Funding for the study was a key ask in both Latrobe Valley Transition Committee and Latrobe City Council transition-related submissions to Federal Government as the region prepares for a low-carbon future.
Now armed with $50,000 from Regional Development Australia, a team of Monash researchers from the university’s business, sociology, economic and health fields will put together an “instrument” intended to help the region through its forecast economic upheaval.
Monash Gippsland Professor and School of Business and Economics Deputy Head Alan Lawton told The Express the study would be broader in scope than a social impact analysis, adding “we don’t think another report is appropriate” given the “wealth of information already available here”.
While existing reports will be collated as part of the new project, expected to be complete by the year’s end, Professor Lawton said “we want to look at how communities are generally resilient to any change, including the carbon tax”.
“We plan to develop a barometer, which will include a survey instrument and a community engagement process,” he said.
Professor Lawton said part of the ‘barometer’ concept was based on a global tool that measured entrepreneurship development.
“This is being used worldwide and we want a regional one,” he said.
“Its attraction is that it looks at the motivations of individual entrepreneurs (already in the area)…we do this because we need more innovation but not a lot is being done in looking in detail at what that means.”
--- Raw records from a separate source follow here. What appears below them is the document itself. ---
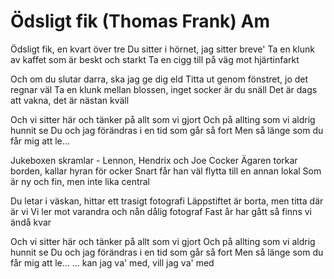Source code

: # Ödsligt fik (Thomas Frank) Am

Ödsligt fik, en kvart över tre
Du sitter i hörnet, jag sitter breve'
Ta en klunk av kaffet som är beskt och starkt
Ta en cigg till på väg mot hjärtinfarkt

Och om du slutar darra, ska jag ge dig eld
Titta ut genom fönstret, jo det regnar väl
Ta en klunk mellan blossen, inget socker är du snäll
Det är dags att vakna, det är nästan kväll

Och vi sitter här och tänker på allt som vi gjort
Och på allting som vi aldrig hunnit se
Du och jag förändras i en tid som går så fort
Men så länge som du får mig att le...

Jukeboxen skramlar - Lennon, Hendrix och Joe Cocker
Ägaren torkar borden, kallar hyran för ocker
Snart får han väl flytta till en annan lokal
Som är ny och fin, men inte lika central

Du letar i väskan, hittar ett trasigt fotografi
Läppstiftet är borta, men titta där är vi
Vi ler mot varandra och nån dålig fotograf
Fast år har gått så finns vi ändå kvar

Och vi sitter här och tänker på allt som vi gjort
Och på allting som vi aldrig hunnit se
Du och jag förändras i en tid som går så fort
Men så länge som du får mig att le...
... kan jag va' med, vill jag va' med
Professor Lawton said there was a range of large investors in the region who had prospered despite economic challenges “and we want to know why they are able to succeed, and look at what are the barriers (to achieving success)”.
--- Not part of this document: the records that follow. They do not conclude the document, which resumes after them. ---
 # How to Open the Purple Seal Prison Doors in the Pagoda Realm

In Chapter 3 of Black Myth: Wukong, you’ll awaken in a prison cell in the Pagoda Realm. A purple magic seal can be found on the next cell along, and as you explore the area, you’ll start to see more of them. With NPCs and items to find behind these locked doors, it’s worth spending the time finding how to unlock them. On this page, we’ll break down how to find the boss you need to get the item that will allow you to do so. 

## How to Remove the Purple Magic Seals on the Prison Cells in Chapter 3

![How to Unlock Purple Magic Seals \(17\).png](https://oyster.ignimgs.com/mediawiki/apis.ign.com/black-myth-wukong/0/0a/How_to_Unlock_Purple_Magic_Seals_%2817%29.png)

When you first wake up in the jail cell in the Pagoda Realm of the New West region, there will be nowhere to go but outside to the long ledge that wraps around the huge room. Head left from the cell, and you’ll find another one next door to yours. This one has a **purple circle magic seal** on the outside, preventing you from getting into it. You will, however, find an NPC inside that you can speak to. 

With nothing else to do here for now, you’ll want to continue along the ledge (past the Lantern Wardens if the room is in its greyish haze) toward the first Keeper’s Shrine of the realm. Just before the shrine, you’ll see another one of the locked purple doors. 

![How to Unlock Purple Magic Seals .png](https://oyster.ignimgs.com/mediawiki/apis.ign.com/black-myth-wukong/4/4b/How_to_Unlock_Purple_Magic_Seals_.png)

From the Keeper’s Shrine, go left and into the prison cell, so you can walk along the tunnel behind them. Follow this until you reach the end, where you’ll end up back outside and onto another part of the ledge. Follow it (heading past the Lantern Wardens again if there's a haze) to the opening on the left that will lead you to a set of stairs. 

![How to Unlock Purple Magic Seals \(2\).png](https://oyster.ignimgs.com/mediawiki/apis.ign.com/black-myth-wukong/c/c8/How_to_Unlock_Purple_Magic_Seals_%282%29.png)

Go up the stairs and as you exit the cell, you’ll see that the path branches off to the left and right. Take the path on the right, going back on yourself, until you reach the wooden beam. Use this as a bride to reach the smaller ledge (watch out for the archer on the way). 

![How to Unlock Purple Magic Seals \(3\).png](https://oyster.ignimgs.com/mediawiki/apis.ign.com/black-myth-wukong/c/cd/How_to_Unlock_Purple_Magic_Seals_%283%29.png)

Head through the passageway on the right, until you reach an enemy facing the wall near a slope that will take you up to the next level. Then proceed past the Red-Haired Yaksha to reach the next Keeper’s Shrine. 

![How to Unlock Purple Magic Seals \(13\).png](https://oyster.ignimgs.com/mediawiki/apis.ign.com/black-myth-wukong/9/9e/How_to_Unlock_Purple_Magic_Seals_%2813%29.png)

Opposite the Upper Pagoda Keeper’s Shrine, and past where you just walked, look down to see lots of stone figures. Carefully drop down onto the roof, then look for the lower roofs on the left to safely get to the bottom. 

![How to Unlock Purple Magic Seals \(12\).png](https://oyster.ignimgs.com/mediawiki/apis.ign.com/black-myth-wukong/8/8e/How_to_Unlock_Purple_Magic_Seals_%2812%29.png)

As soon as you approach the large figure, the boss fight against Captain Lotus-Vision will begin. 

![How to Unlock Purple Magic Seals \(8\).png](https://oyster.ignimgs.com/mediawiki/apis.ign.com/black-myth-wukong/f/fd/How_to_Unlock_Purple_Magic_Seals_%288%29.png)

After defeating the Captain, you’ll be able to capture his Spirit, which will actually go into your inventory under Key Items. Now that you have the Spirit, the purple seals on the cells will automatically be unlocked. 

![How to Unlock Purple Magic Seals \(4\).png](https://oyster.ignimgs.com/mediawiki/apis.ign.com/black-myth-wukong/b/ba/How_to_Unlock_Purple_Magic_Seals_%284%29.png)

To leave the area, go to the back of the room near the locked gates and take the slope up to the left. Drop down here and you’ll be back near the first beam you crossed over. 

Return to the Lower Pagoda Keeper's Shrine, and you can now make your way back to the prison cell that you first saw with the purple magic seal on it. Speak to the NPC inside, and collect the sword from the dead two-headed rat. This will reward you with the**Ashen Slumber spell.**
Developing a barometer would also allow regional stakeholders to “dip it in, on a regular basis, to different parts of the region to track changes.”
“We can then see how the region is performing, over a range of indicators, including health, well-being and social capital,” he said.
Professor Lawton said evidence showed the stronger a region’s community engagement and social networks were, “the more likely it is to be resilient to change”.
“So this (study) is about bringing together not just hard infrastructure but also soft infrastructure,” he said.
Professor Lawton originates from the United Kingdom and has been in the Valley two years.
He said pockets of Northern England had endured industrial and manufacturing losses similar to this region and “how areas respond can be quite different”.
“But it is not just a question of throwing more government money at areas, it is about developing an entrepreneurial mindset and it has to be driven from the bottom up,” he said.
“We don’t need just another consultants report.”
It is hoped, once the study’s outcomes have been piloted, policy makers at every level will use its findings for “better decision making”.